» **EXERCISE BRIEF**
Your answer should be a single number: the count of lines in the listing that contain "wedge".
──────── SUPPLIED INFORMATION
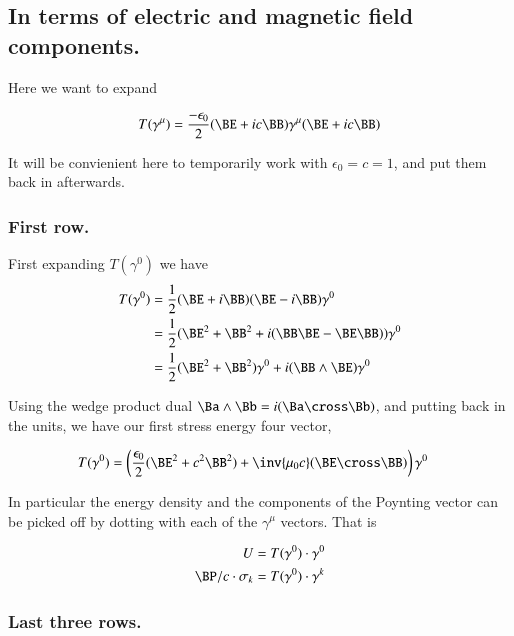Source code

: \documentclass{article}
\begin{document}
\subsection{ In terms of electric and magnetic field components. }

Here we want to expand 

\begin{align*}
T(\gamma^\mu) = \frac{-\epsilon_0}{2} (\BE + i c \BB) \gamma^\mu (\BE + i c \BB)
\end{align*}

It will be convienient here to temporarily work with $\epsilon_0 = c = 1$, and put them back in afterwards.

\subsubsection{ First row. } 

First expanding $T(\gamma^0)$ we have
\begin{align*}
T(\gamma^0) 
&= \frac{1}{2} (\BE + i \BB) (\BE - i \BB) \gamma^0 \\
&= \frac{1}{2} (\BE^2 + \BB^2 + i (\BB \BE - \BE \BB)) \gamma^0 \\
&= \frac{1}{2} (\BE^2 + \BB^2) \gamma^0 + i ( \BB \wedge \BE ) \gamma^0 \\
\end{align*}

Using the wedge product dual $\Ba \wedge \Bb = i (\Ba \cross \Bb)$, and putting back in the units, we have our
first stress energy four vector, 

\begin{align}
T(\gamma^0) &= \left( \frac{\epsilon_0}{2} (\BE^2 + c^2 \BB^2) + \inv{\mu_0 c} (\BE \cross \BB) \right) \gamma^0 
\end{align}

In particular the energy density and the components of the Poynting vector can be picked off by dotting with each of the $\gamma^\mu$ vectors.  That is

\begin{align}
U                    &= T(\gamma^0) \cdot \gamma^0 \\
\BP/c \cdot \sigma_k &= T(\gamma^0) \cdot \gamma^k
\end{align}

\subsubsection{ Last three rows. }
\end{document}
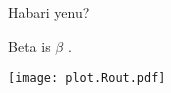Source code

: \documentclass[12pt]{article}
\begin{document}
Habari yenu?

Beta is $\beta$ \cite{LawaLouw18}.

\texttt{[image: plot.Rout.pdf]}

\printbibliography
\end{document}
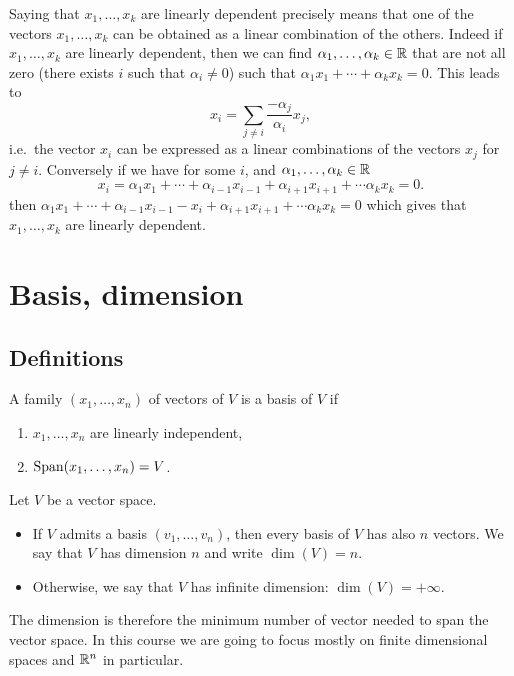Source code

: \documentclass[11pt,nocut]{article}
\begin{document}
Saying that $x_1, \dots, x_k$ are linearly dependent precisely means that one of the vectors $x_1, \dots, x_k$ can be obtained as a linear combination of the others. 
Indeed if $x_1, \dots, x_k$ are linearly dependent, then we can find $\alpha_1, \dots, \alpha_k \in \mathbb{R}$ that are not all zero (there exists $i$ such that $\alpha_i \neq 0$) such that $\alpha_1 x_1 + \cdots + \alpha_k x_k = 0$. This leads to
$$
x_i = \sum_{j \neq i} \frac{- \alpha_j}{\alpha_i} x_j,
$$
i.e.\ the vector $x_i$ can be expressed as a linear combinations of the vectors $x_j$ for $j \neq i$.
Conversely if we have for some $i$, and $\alpha_1, \dots, \alpha_k \in \mathbb{R}$
$$
x_i = \alpha_1 x_1 + \cdots + \alpha_{i-1} x_{i-1} + \alpha_{i+1} x_{i+1} + \cdots \alpha_k x_k = 0.
$$
then $\alpha_1 x_1 + \cdots + \alpha_{i-1} x_{i-1} - x_i + \alpha_{i+1} x_{i+1} + \cdots \alpha_k x_k = 0$ which gives that $x_1, \dots, x_k$ are linearly dependent. 


\section{Basis, dimension}

\subsection{Definitions}
\begin{definition}[Basis]\label{def:basis}
	A family $(x_1, \dots, x_n)$ of vectors of $V$ is a basis of $V$ if
	\begin{enumerate}[label=(\roman*)]
		\item $x_1, \dots, x_n$ are linearly independent,
		\item ${{\rm Span}}(x_1, \dots, x_n) = V$.
	\end{enumerate}
\end{definition}

\begin{definition}[Dimension]
	Let $V$ be a vector space.
	\begin{itemize}
		\item If $V$ admits a basis $(v_1, \dots, v_n)$, then every basis of $V$ has also $n$ vectors. We say that $V$ has dimension $n$ and write $\dim(V) = n$.
		\item Otherwise, we say that $V$ has infinite dimension: $\dim(V) = +\infty$.
	\end{itemize}
\end{definition}
The dimension is therefore the minimum number of vector needed to span the vector space.
In this course we are going to focus mostly on finite dimensional spaces and $\mathbb{R}^n$ in particular.
\\
\end{document}
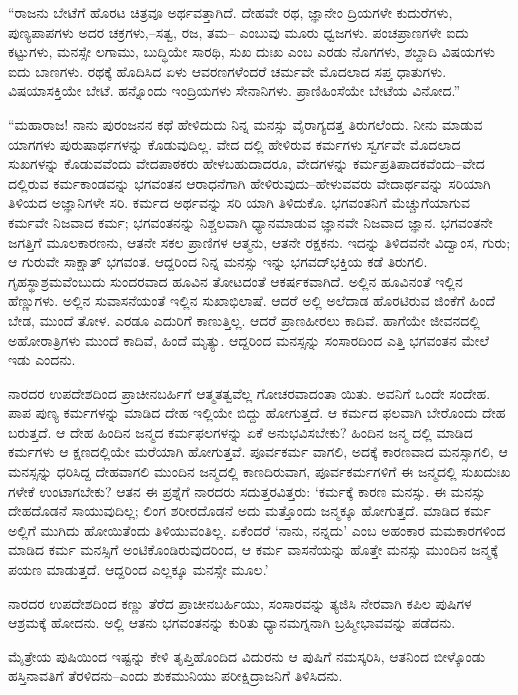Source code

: “ರಾಜನು ಬೇಟೆಗೆ ಹೊರಟ ಚಿತ್ರವೂ ಅರ್ಥವತ್ತಾಗಿದೆ. ದೇಹವೇ ರಥ, ಜ್ಞಾನೇಂ ದ್ರಿಯಗಳೇ ಕುದುರೆಗಳು, ಪುಣ್ಯಪಾಪಗಳು ಅದರ ಚಕ್ರಗಳು,–ಸತ್ವ, ರಜ, ತಮ– ಎಂಬುವು ಮೂರು ಧ್ವಜಗಳು. ಪಂಚಪ್ರಾಣಗಳೇ ಐದು ಕಟ್ಟುಗಳು, ಮನಸ್ಸೇ ಲಗಾಮು, ಬುದ್ಧಿಯೇ ಸಾರಥಿ, ಸುಖ ದುಃಖ ಎಂಬ ಎರಡು ನೊಗಗಳು, ಶಬ್ದಾದಿ ವಿಷಯಗಳು ಐದು ಬಾಣಗಳು. ರಥಕ್ಕೆ ಹೊದಿಸಿದ ಏಳು ಆವರಣಗಳೆಂದರೆ ಚರ್ಮವೇ ಮೊದಲಾದ ಸಪ್ತ ಧಾತುಗಳು. ವಿಷಯಾಸಕ್ತಿಯೇ ಬೇಟೆ. ಹನ್ನೊಂದು ಇಂದ್ರಿಯಗಳು ಸೇನಾನಿಗಳು. ಪ್ರಾಣಿಹಿಂಸೆಯೇ ಬೇಟೆಯ ವಿನೋದ.”

“ಮಹಾರಾಜ! ನಾನು ಪುರಂಜನನ ಕಥೆ ಹೇಳಿದುದು ನಿನ್ನ ಮನಸ್ಸು ವೈರಾಗ್ಯದತ್ತ ತಿರುಗಲೆಂದು. ನೀನು ಮಾಡುವ ಯಾಗಗಳು ಪುರುಷಾರ್ಥಗಳನ್ನು ಕೊಡುವುದಿಲ್ಲ. ವೇದ ದಲ್ಲಿ ಹೇಳಿರುವ ಕರ್ಮಗಳು ಸ್ವರ್ಗವೇ ಮೊದಲಾದ ಸುಖಗಳನ್ನು ಕೊಡುವವೆಂದು ವೇದಪಾಠಕರು ಹೇಳಬಹುದಾದರೂ, ವೇದಗಳನ್ನು ಕರ್ಮಪ್ರತಿಪಾದಕವೆಂದು–ವೇದ ದಲ್ಲಿರುವ ಕರ್ಮಕಾಂಡವನ್ನು ಭಗವಂತನ ಆರಾಧನೆಗಾಗಿ ಹೇಳಿರುವುದು–ಹೇಳುವವರು ವೇದಾರ್ಥವನ್ನು ಸರಿಯಾಗಿ ತಿಳಿಯದ ಅಜ್ಞಾನಿಗಳೇ ಸರಿ. ಕರ್ಮದ ಅರ್ಥವನ್ನು ಸರಿ ಯಾಗಿ ತಿಳಿದುಕೊ. ಭಗವಂತನಿಗೆ ಮೆಚ್ಚುಗೆಯಾಗುವ ಕರ್ಮವೇ ನಿಜವಾದ ಕರ್ಮ; ಭಗವಂತನನ್ನು ನಿಶ್ಚಲವಾಗಿ ಧ್ಯಾನಮಾಡುವ ಜ್ಞಾನವೇ ನಿಜವಾದ ಜ್ಞಾನ. ಭಗವಂತನೇ ಜಗತ್ತಿಗೆ ಮೂಲಕಾರಣನು, ಆತನೇ ಸಕಲ ಪ್ರಾಣಿಗಳ ಆತ್ಮನು, ಆತನೇ ರಕ್ಷಕನು. ಇದನ್ನು ತಿಳಿದವನೇ ವಿದ್ವಾಂಸ, ಗುರು; ಆ ಗುರುವೇ ಸಾಕ್ಷಾತ್ ಭಗವಂತ. ಆದ್ದರಿಂದ ನಿನ್ನ ಮನಸ್ಸು ಇನ್ನು ಭಗವದ್​ಭಕ್ತಿಯ ಕಡೆ ತಿರುಗಲಿ. ಗೃಹಸ್ಥಾಶ್ರಮವೆಂಬುದು ಸುಂದರವಾದ ಹೂವಿನ ತೋಟದಂತೆ ಆಕರ್ಷಕವಾಗಿದೆ. ಅಲ್ಲಿನ ಹೂವಿನಂತೆ ಇಲ್ಲಿನ ಹೆಣ್ಣುಗಳು. ಅಲ್ಲಿನ ಸುವಾಸನೆಯಂತೆ ಇಲ್ಲಿನ ಸುಖಾಭಿಲಾಷೆ. ಆದರೆ ಅಲ್ಲಿ ಅಲೆದಾಡ ಹೊರಟಿರುವ ಜಿಂಕೆಗೆ ಹಿಂದೆ ಬೇಡ, ಮುಂದೆ ತೋಳ. ಎರಡೂ ಎದುರಿಗೆ ಕಾಣುತ್ತಿಲ್ಲ. ಆದರೆ ಪ್ರಾಣಹೀರಲು ಕಾದಿವೆ. ಹಾಗೆಯೇ ಜೀವನದಲ್ಲಿ ಅಹೋರಾತ್ರಿಗಳು ಮುಂದೆ ಕಾದಿವೆ, ಹಿಂದೆ ಮೃತ್ಯು. ಆದ್ದರಿಂದ ಮನಸ್ಸನ್ನು ಸಂಸಾರದಿಂದ ಎತ್ತಿ ಭಗವಂತನ ಮೇಲೆ ಇಡು ಎಂದನು.

ನಾರದರ ಉಪದೇಶದಿಂದ ಪ್ರಾಚೀನಬರ್ಹಿಗೆ ಆತ್ಮತತ್ವವೆಲ್ಲ ಗೋಚರವಾದಂತಾ ಯಿತು. ಅವನಿಗೆ ಒಂದೇ ಸಂದೇಹ. ಪಾಪ ಪುಣ್ಯ ಕರ್ಮಗಳನ್ನು ಮಾಡಿದ ದೇಹ ಇಲ್ಲಿಯೇ ಬಿದ್ದು ಹೋಗುತ್ತದೆ. ಆ ಕರ್ಮದ ಫಲವಾಗಿ ಬೇರೊಂದು ದೇಹ ಬರುತ್ತದೆ. ಆ ದೇಹ ಹಿಂದಿನ ಜನ್ಮದ ಕರ್ಮಫಲಗಳನ್ನು ಏಕೆ ಅನುಭವಿಸಬೇಕು? ಹಿಂದಿನ ಜನ್ಮ ದಲ್ಲಿ ಮಾಡಿದ ಕರ್ಮಗಳು ಆ ಕ್ಷಣದಲ್ಲಿಯೇ ಮರೆಯಾಗಿ ಹೋಗುತ್ತವೆ. ಪೂರ್ವಕರ್ಮ ವಾಗಲಿ, ಅದಕ್ಕೆ ಕಾರಣವಾದ ಮನಸ್ಸಾಗಲಿ, ಆ ಮನಸ್ಸನ್ನು ಧರಿಸಿದ್ದ ದೇಹವಾಗಲಿ ಮುಂದಿನ ಜನ್ಮದಲ್ಲಿ ಕಾಣದಿರುವಾಗ, ಪೂರ್ವಕರ್ಮಗಳಿಗೆ ಈ ಜನ್ಮದಲ್ಲಿ ಸುಖದುಃಖ ಗಳೇಕೆ ಉಂಟಾಗಬೇಕು? ಆತನ ಈ ಪ್ರಶ್ನೆಗೆ ನಾರದರು ಸದುತ್ತರವಿತ್ತರು: ‘ಕರ್ಮಕ್ಕೆ ಕಾರಣ ಮನಸ್ಸು. ಈ ಮನಸ್ಸು ದೇಹದೊಡನೆ ಸಾಯುವುದಿಲ್ಲ; ಲಿಂಗ ಶರೀರದೊಡನೆ ಅದು ಮತ್ತೊಂದು ಜನ್ಮಕ್ಕೂ ಹೋಗುತ್ತದೆ. ಮಾಡಿದ ಕರ್ಮ ಅಲ್ಲಿಗೆ ಮುಗಿದು ಹೋಯಿತೆಂದು ತಿಳಿಯುವಂತಿಲ್ಲ. ಏಕೆಂದರೆ ‘ನಾನು, ನನ್ನದು’ ಎಂಬ ಅಹಂಕಾರ ಮಮಕಾರಗಳಿಂದ ಮಾಡಿದ ಕರ್ಮ ಮನಸ್ಸಿಗೆ ಅಂಟಿಕೊಂಡಿರುವುದರಿಂದ, ಆ ಕರ್ಮ ವಾಸನೆಯನ್ನು ಹೊತ್ತೇ ಮನಸ್ಸು ಮುಂದಿನ ಜನ್ಮಕ್ಕೆ ಪಯಣ ಮಾಡುತ್ತದೆ. ಆದ್ದರಿಂದ ಎಲ್ಲಕ್ಕೂ ಮನಸ್ಸೇ ಮೂಲ.’

ನಾರದರ ಉಪದೇಶದಿಂದ ಕಣ್ಣು ತೆರೆದ ಪ್ರಾಚೀನಬರ್ಹಿಯು, ಸಂಸಾರವನ್ನು ತ್ಯಜಿಸಿ ನೇರವಾಗಿ ಕಪಿಲ ಪುಷಿಗಳ ಆಶ್ರಮಕ್ಕೆ ಹೋದನು. ಅಲ್ಲಿ ಆತನು ಭಗವಂತನನ್ನು ಕುರಿತು ಧ್ಯಾನಮಗ್ನನಾಗಿ ಬ್ರಹ್ಮೀಭಾವವನ್ನು ಪಡೆದನು.

ಮೈತ್ರೇಯ ಪುಷಿಯಿಂದ ಇಷ್ಟನ್ನು ಕೇಳಿ ತೃಪ್ತಿಹೊಂದಿದ ವಿದುರನು ಆ ಪುಷಿಗೆ ನಮಸ್ಕರಿಸಿ, ಆತನಿಂದ ಬೀಳ್ಕೊಂಡು ಹಸ್ತಿನಾವತಿಗೆ ತೆರಳಿದನು–ಎಂದು ಶುಕಮುನಿಯು ಪರೀಕ್ಷಿದ್ರಾಜನಿಗೆ ತಿಳಿಸಿದನು.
────────────────
» **EXERCISE ANSWER**
2